My question concerns a vectorization of code from the site and the 
aligned property of
pointers returned from _mm_malloc.

I will use an example from the above site, modified slightly:

example1:
// _mm_malloc the arrays
int M = 4*1024*1024

 if (( A  = (float*) _mm_malloc( M*sizeof(float),16) ) == NULL) {

 printf("ERROR ALLOCATING mybuffer1\n");

 exit(1);  }

 if (( B   = (float*) _mm_malloc( M*sizeof(float),16) ) == NULL) {

 printf("ERROR ALLOCATING mybuffer2\n");

 fflush(stderr);

 exit(1);  }

 if (( C = (float*) _mm_malloc( M*sizeof(float),16) ) == NULL) {

 printf("ERROR ALLOCATING mybuffer3\n");

 exit(1);  }
int i;
for (i=0; i<M; i++)  A[i] = B[i] + C[i];

I will also attach the entire compilable file to this email. So you 
can compile it if you wish.

My question is,
When I use
gcc -O3 -msse4 -ftree-vectorizer-verbose=6 example1.c

I get (among a lot of other stuff):

example1.c:75: note: Alignment of access forced using peeling.
example1.c:75: note: Vectorizing an unaligned access.
example1.c:75: note: Vectorizing an unaligned access.

It is my impression that I align all arrays using _mm_malloc.
For clarification: line 75 is the for loop above and arrays a, b, and 
c are allocated with _mm_malloc().

I thought I was guaranteed to have  _mm_malloc return array addresses 
that are aligned to 16 bytes
and that the compiler would recognize this.

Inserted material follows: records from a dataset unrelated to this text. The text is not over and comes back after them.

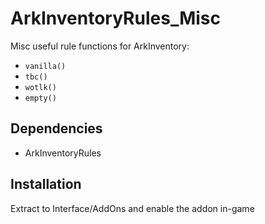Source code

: # ArkInventoryRules_Misc

Misc useful rule functions for ArkInventory:
- `vanilla()`
- `tbc()`
- `wotlk()`
- `empty()`

## Dependencies

- ArkInventoryRules

## Installation

Extract to Interface/AddOns and enable the addon in-game
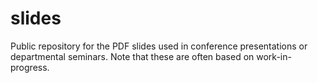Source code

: # slides
Public repository for the PDF slides used in conference presentations or departmental seminars. Note that these are often based on work-in-progress. 
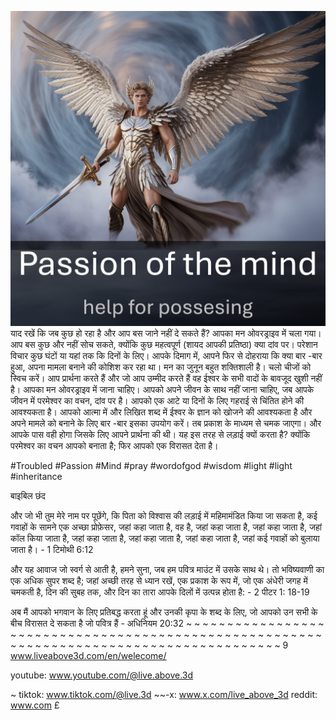 ![Video cover image](../cover.jpeg)
याद रखें कि जब कुछ हो रहा है और आप बस जाने नहीं दे सकते हैं?
आपका मन ओवरड्राइव में चला गया।
आप बस कुछ और नहीं सोच सकते, क्योंकि कुछ महत्वपूर्ण (शायद आपकी प्रतिष्ठा) क्या दांव पर।
परेशान विचार कुछ घंटों या यहां तक कि दिनों के लिए।
आपके दिमाग में, आपने फिर से दोहराया कि क्या बार -बार हुआ, अपना मामला बनाने की कोशिश कर रहा था।
मन का जुनून बहुत शक्तिशाली है।
चलो चीजों को स्विच करें।
आप प्रार्थना करते हैं और जो आप उम्मीद करते हैं वह ईश्वर के सभी वादों के बावजूद खुशी नहीं है।
आपका मन ओवरड्राइव में जाना चाहिए।
आपको अपने जीवन के साथ नहीं जाना चाहिए, जब आपके जीवन में परमेश्वर का वचन, दांव पर है।
आपको एक आटे या दिनों के लिए गहराई से चिंतित होने की आवश्यकता है।
आपको आत्मा में और लिखित शब्द में ईश्वर के ज्ञान को खोजने की आवश्यकता है और अपने मामले को बनाने के लिए बार -बार इसका उपयोग करें।
तब प्रकाश के माध्यम से चमक जाएगा।
और आपके पास वही होगा जिसके लिए आपने प्रार्थना की थी।
यह इस तरह से लड़ाई क्यों करता है?
क्योंकि परमेश्वर का वचन आपको बनाता है; फिर आपको एक विरासत देता है।

#Troubled #Passion #Mind #pray #wordofgod #wisdom #light #light #inheritance

बाइबिल छंद

और जो भी तुम मेरे नाम पर पूछेंगे, कि पिता को विश्वास की लड़ाई में महिमामंडित किया जा सकता है, कई गवाहों के सामने एक अच्छा प्रोफ़ेसर, जहां कहा जाता है, वह है, जहां कहा जाता है, जहां कहा जाता है, जहां कॉल किया जाता है, जहां कहा जाता है, जहां कहा जाता है, जहां कहा जाता है, जहां कई गवाहों को बुलाया जाता है। - 1 टिमोथी 6:12

और यह आवाज जो स्वर्ग से आती है, हमने सुना, जब हम पवित्र माउंट में उसके साथ थे। तो भविष्यवाणी का एक अधिक सुपर शब्द है; जहां अच्छी तरह से ध्यान रखें, एक प्रकाश के रूप में, जो एक अंधेरी जगह में चमकती है, दिन की सुबह तक, और दिन का तारा आपके दिलों में उत्पन्न होता है: - 2 पीटर 1: 18-19

अब मैं आपको भगवान के लिए प्रतिबद्ध करता हूं और उनकी कृपा के शब्द के लिए, जो आपको उन सभी के बीच विरासत दे सकता है जो पवित्र हैं - अधिनियम 20:32 ~ ~ ~ ~ ~ ~ ~ ~ ~ ~ ~ ~ ~ ~ ~ ~ ~ ~ ~ ~ ~ ~ ~ ~ ~ ~ ~ ~ ~ ~ ~ ~ ~ ~ ~ ~ ~ ~ ~ ~ ~ ~ ~ ~ ~ ~ ~ ~ ~ ~ ~ ~ ~ ~ ~ ~ ~ ~ ~ ~ ~ ~ ~ ~ ~ ~ ~ ~ ~ ~ ~ ~ ~ ~ ~ ~ ~ ~ ~ ~ ~ ~ ~ ~ ~ ~ ~ ~ 9 www.liveabove3d.com/en/welecome/

youtube: www.youtube.com/@live.above.3d


~ tiktok: www.tiktok.com/@live.3d ~~-x: www.x.com/live_above_3d reddit: www.com £






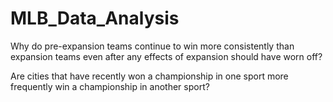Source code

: # MLB_Data_Analysis
Why do pre-expansion teams continue to win more consistently than expansion teams even after any effects of expansion should have worn off? 

Are cities that have recently won a championship in one sport more frequently win a championship in another sport?
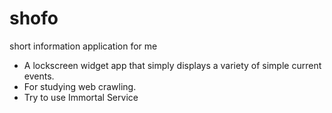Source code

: # shofo
short information application for me

- A lockscreen widget app that simply displays a variety of simple current events.
- For studying web crawling.
- Try to use Immortal Service
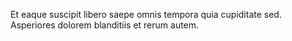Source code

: Et eaque suscipit libero saepe omnis tempora quia cupiditate sed.
Asperiores dolorem blanditiis et rerum autem.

Is that right? If so, then why do I get 'vectorizing an unaligned 
access'?

Thanks for your time :)
Kevin

P.S.
Do you have a good source on the use of information that comes back 
from gcc vectorizer_verbose?
lincoln> gcc -O3 -msse4 -ftree-vectorizer-verbose=6 example1.c
example1.c:75: note: Alignment of access forced using peeling.
example1.c:75: note: Vectorizing an unaligned access.
example1.c:75: note: Vectorizing an unaligned access.
example1.c:75: note: vect_model_load_cost: unaligned supported by 
hardware.
example1.c:75: note: vect_model_load_cost: inside_cost = 2, 
outside_cost = 0 .
example1.c:75: note: vect_model_load_cost: unaligned supported by 
hardware.
example1.c:75: note: vect_model_load_cost: inside_cost = 2, 
outside_cost = 0 .
example1.c:75: note: vect_model_simple_cost: inside_cost = 1, 
outside_cost = 0 .
example1.c:75: note: vect_model_store_cost: inside_cost = 1, 
outside_cost = 0 .
example1.c:75: note: cost model: prologue peel iters set to vf/2.
example1.c:75: note: cost model: epilogue peel iters set to vf/2 
because peeling for alignment is unknown .
example1.c:75: note: Cost model analysis:
 Vector inside of loop cost: 6
 Vector outside of loop cost: 24
 Scalar iteration cost: 4
 Scalar outside cost: 0
 prologue iterations: 2
 epilogue iterations: 2
 Calculated minimum iters for profitability: 8
example1.c:75: note:   Profitability threshold = 7
example1.c:75: note: Vectorization may not be profitable.
example1.c:75: note: LOOP VECTORIZED.
example1.c:67: note: not vectorized: unhandled data-ref
example1.c:17: note: vectorized 1 loops in function.

There are a lot of terms that seem to convey a lot of info that i'm 
not sure how to use?
inside cost?
outside cost?
prologue peel iters?
epilogye peel iters?
Vector inside of loop cost?
Calculated minimum iters for profitability: 8?

This seems to indicate that if I iterate over my loop for at least 8 
times I should see a performance increase.
I iterate over the loop 4 million times, yet the compiler responds with:
"example1.c:75: note: Vectorization may not be profitable."
Just to be precise, line 75 is:   for (i=0; i<M; i++)  A[i] = B[i] + 
C[i];

Thanks again if you can spend just a few minutes commenting on my query.
Thanks.
Apparently, the compiler doesn't trust mm_malloc to present an aligned 
access.   So it will generate code to check at run time whether A is 
aligned; of not, it will "peel" enough scalar iterations to get to an 
aligned address.  Then, not being certain that B or C are aligned, it 
will provide for unaligned access.  I believe your CPU is a Penryn style 
where you could force unaligned 128-bit, rather than split, loads by 
-mtune=barcelona and perhaps see better performance, as your data should 
be aligned in practice.  The barcelona option may also cancel the 
remarks about "may not be profitable."  With such a large iteration 
count, performance would be improved by non-temporal stores to A.  I 
guess you may be using the x86_64 compiler, where the default value for 
-march is reasonable (don't know if that version of 32-bit gcc would 
default to -march=native).

--
Tim Prince